(Dataset entries)
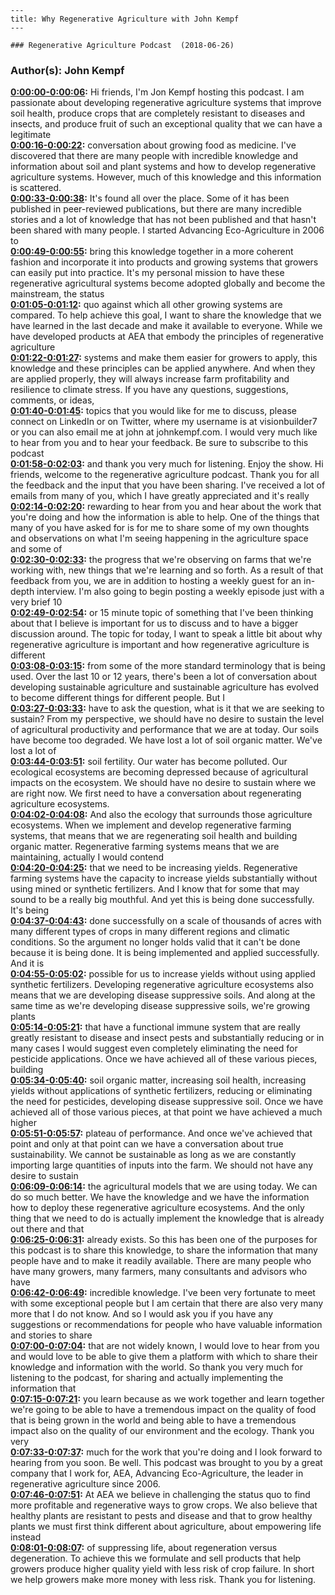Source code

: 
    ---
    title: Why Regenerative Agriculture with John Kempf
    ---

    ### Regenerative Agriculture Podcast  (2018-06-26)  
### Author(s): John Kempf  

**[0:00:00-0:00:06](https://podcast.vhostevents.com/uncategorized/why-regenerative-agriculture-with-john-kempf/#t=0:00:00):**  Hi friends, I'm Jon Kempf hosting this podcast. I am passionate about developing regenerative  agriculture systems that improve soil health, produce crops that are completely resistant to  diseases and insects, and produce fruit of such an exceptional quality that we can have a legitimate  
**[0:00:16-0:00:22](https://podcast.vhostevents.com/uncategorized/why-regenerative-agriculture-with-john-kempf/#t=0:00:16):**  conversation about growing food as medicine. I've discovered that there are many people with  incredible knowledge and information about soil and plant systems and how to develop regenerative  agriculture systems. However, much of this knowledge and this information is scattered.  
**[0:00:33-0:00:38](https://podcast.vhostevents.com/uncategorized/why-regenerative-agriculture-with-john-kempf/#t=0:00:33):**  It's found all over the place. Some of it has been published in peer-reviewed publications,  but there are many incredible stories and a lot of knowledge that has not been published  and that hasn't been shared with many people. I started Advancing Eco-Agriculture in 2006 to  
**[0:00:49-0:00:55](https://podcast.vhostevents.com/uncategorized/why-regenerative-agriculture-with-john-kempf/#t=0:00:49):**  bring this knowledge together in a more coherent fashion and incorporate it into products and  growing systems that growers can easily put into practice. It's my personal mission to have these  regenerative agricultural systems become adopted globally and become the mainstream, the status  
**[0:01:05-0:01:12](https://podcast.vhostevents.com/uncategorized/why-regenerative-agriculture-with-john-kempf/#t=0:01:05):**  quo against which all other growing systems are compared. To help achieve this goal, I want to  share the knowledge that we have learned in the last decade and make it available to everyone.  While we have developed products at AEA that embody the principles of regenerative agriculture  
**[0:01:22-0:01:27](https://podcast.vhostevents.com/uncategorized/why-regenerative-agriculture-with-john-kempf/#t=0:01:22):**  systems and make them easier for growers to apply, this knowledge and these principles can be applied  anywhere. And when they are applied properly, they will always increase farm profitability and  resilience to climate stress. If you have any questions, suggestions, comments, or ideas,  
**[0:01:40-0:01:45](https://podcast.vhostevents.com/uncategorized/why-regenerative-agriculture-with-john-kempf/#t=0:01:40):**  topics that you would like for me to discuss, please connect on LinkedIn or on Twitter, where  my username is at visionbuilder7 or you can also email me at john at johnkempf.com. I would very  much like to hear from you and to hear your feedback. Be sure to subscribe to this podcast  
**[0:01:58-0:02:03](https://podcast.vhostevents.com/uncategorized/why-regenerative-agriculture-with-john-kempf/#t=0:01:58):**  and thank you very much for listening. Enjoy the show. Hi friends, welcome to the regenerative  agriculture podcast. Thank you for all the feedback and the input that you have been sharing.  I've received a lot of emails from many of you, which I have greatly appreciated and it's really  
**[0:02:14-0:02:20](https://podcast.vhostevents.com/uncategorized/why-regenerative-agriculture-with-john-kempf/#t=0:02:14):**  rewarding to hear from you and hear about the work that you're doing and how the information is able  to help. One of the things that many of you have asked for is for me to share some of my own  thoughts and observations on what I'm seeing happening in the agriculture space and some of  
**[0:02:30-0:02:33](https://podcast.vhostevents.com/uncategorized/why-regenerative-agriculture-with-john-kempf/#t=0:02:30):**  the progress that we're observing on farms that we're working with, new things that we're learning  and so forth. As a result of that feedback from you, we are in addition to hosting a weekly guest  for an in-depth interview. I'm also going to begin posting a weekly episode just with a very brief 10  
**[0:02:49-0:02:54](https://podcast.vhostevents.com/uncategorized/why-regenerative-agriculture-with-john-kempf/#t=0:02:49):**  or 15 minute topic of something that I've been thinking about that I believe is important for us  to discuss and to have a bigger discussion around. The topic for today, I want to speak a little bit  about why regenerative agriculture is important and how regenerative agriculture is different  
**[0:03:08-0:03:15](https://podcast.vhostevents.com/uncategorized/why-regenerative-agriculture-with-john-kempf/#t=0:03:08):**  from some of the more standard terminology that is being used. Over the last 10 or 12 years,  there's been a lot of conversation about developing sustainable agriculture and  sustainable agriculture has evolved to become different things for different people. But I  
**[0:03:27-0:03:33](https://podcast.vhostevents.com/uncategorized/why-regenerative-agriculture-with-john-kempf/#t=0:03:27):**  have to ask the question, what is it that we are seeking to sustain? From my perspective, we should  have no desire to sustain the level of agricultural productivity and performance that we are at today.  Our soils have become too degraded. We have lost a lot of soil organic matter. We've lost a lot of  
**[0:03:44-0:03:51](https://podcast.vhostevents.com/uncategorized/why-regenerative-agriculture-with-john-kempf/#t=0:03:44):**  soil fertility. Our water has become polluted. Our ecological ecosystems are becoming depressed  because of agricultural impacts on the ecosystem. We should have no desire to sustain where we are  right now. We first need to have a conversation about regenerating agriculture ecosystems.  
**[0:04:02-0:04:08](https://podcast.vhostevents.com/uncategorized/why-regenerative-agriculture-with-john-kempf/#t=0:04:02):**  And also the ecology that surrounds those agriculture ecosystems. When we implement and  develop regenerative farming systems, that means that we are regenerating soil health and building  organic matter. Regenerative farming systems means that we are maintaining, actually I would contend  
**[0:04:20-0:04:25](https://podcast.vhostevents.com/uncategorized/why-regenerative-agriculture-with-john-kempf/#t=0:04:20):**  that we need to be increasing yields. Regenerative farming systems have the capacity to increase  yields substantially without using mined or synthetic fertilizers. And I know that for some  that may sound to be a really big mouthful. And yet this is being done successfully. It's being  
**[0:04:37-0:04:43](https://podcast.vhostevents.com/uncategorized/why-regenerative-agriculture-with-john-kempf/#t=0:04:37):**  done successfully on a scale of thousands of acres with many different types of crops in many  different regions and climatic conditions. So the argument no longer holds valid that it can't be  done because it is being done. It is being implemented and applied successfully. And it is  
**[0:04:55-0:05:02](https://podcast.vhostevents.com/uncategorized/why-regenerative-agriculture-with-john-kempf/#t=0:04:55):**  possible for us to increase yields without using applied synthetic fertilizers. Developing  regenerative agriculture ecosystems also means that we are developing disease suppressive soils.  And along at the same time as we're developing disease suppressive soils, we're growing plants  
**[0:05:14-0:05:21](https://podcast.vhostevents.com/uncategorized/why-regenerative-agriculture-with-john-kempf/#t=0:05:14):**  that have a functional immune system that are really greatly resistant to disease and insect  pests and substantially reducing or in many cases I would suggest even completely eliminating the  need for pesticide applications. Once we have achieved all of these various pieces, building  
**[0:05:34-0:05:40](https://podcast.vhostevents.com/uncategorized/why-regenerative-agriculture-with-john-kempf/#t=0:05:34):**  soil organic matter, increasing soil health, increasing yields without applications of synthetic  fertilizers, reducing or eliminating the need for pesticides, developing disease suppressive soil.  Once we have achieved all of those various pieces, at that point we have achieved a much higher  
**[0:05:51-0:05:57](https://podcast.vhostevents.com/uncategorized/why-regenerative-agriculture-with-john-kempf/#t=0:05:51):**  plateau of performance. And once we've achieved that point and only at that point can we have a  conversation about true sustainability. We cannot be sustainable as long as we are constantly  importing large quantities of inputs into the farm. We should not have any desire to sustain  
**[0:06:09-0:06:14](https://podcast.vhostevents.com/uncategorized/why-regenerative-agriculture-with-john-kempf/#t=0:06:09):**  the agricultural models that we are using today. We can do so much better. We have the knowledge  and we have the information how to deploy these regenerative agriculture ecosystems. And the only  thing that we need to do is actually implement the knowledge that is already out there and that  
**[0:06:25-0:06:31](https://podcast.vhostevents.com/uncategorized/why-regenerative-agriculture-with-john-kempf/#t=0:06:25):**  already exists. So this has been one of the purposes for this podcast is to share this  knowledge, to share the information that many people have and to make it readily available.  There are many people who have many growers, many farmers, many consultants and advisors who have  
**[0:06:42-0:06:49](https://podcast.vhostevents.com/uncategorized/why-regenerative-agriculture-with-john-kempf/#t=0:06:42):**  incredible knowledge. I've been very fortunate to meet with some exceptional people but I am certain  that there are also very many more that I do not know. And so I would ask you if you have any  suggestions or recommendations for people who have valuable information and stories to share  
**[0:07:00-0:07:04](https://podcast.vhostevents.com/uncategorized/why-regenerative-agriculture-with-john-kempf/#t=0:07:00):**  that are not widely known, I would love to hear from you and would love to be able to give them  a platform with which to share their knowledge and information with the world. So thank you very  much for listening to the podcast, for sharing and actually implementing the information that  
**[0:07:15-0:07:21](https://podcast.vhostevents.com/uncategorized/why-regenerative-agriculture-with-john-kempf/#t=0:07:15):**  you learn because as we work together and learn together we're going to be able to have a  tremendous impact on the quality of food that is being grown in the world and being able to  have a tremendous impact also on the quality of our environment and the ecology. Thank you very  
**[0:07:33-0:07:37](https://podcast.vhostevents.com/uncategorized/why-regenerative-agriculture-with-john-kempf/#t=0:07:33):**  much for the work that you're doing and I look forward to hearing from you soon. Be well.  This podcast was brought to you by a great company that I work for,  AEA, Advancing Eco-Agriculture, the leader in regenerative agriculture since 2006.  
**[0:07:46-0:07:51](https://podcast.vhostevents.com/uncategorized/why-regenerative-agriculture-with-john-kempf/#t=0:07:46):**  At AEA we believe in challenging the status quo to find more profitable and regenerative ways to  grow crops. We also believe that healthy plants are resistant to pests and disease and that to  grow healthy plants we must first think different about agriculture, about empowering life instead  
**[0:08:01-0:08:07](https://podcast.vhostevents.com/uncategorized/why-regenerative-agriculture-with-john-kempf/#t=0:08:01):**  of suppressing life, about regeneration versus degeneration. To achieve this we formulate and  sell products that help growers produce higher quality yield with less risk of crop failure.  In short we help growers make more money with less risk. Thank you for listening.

---

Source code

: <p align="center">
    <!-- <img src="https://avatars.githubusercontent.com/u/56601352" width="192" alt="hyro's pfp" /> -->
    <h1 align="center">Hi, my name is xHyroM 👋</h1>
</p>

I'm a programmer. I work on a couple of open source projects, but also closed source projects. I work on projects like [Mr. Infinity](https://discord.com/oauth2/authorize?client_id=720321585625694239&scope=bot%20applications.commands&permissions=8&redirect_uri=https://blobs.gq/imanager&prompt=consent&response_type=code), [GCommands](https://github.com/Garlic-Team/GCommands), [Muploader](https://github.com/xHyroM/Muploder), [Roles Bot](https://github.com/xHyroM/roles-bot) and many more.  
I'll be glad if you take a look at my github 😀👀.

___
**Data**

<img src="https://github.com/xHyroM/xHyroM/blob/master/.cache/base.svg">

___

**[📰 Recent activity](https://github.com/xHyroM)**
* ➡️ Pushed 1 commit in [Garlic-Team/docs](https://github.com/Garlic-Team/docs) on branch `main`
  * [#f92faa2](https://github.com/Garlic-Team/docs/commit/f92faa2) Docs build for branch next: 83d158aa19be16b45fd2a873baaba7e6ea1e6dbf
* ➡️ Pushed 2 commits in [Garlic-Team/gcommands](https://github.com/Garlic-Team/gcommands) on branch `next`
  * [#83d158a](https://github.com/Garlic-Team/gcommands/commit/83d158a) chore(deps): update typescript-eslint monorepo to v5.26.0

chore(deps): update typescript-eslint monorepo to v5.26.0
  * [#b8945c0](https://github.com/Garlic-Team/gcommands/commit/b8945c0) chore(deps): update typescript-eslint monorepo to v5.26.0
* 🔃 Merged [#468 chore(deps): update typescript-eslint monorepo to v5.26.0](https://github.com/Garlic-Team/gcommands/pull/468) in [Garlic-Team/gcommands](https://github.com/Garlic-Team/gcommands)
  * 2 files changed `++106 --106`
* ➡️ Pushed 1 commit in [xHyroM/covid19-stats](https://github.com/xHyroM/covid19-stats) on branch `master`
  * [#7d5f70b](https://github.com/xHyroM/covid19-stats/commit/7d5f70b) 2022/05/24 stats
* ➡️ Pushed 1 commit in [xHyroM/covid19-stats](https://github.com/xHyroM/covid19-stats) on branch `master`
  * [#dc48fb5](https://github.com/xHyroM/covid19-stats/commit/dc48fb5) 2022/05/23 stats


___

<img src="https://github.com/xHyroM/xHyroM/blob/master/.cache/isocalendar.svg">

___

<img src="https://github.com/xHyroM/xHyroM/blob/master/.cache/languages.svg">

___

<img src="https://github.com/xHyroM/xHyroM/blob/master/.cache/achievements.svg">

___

→ **EXERCISE OBJECTIVE**:
Among the entries above, the line containing "and some of", the line containing "people. But I", and all lines between them are to be restated word for word; nothing else belongs in the reply.

→ **TASK OUTPUT**:
**[0:02:14-0:02:20](https://podcast.vhostevents.com/uncategorized/why-regenerative-agriculture-with-john-kempf/#t=0:02:14):**  rewarding to hear from you and hear about the work that you're doing and how the information is able  to help. One of the things that many of you have asked for is for me to share some of my own  thoughts and observations on what I'm seeing happening in the agriculture space and some of  
**[0:02:30-0:02:33](https://podcast.vhostevents.com/uncategorized/why-regenerative-agriculture-with-john-kempf/#t=0:02:30):**  the progress that we're observing on farms that we're working with, new things that we're learning  and so forth. As a result of that feedback from you, we are in addition to hosting a weekly guest  for an in-depth interview. I'm also going to begin posting a weekly episode just with a very brief 10  
**[0:02:49-0:02:54](https://podcast.vhostevents.com/uncategorized/why-regenerative-agriculture-with-john-kempf/#t=0:02:49):**  or 15 minute topic of something that I've been thinking about that I believe is important for us  to discuss and to have a bigger discussion around. The topic for today, I want to speak a little bit  about why regenerative agriculture is important and how regenerative agriculture is different  
**[0:03:08-0:03:15](https://podcast.vhostevents.com/uncategorized/why-regenerative-agriculture-with-john-kempf/#t=0:03:08):**  from some of the more standard terminology that is being used. Over the last 10 or 12 years,  there's been a lot of conversation about developing sustainable agriculture and  sustainable agriculture has evolved to become different things for different people. But I  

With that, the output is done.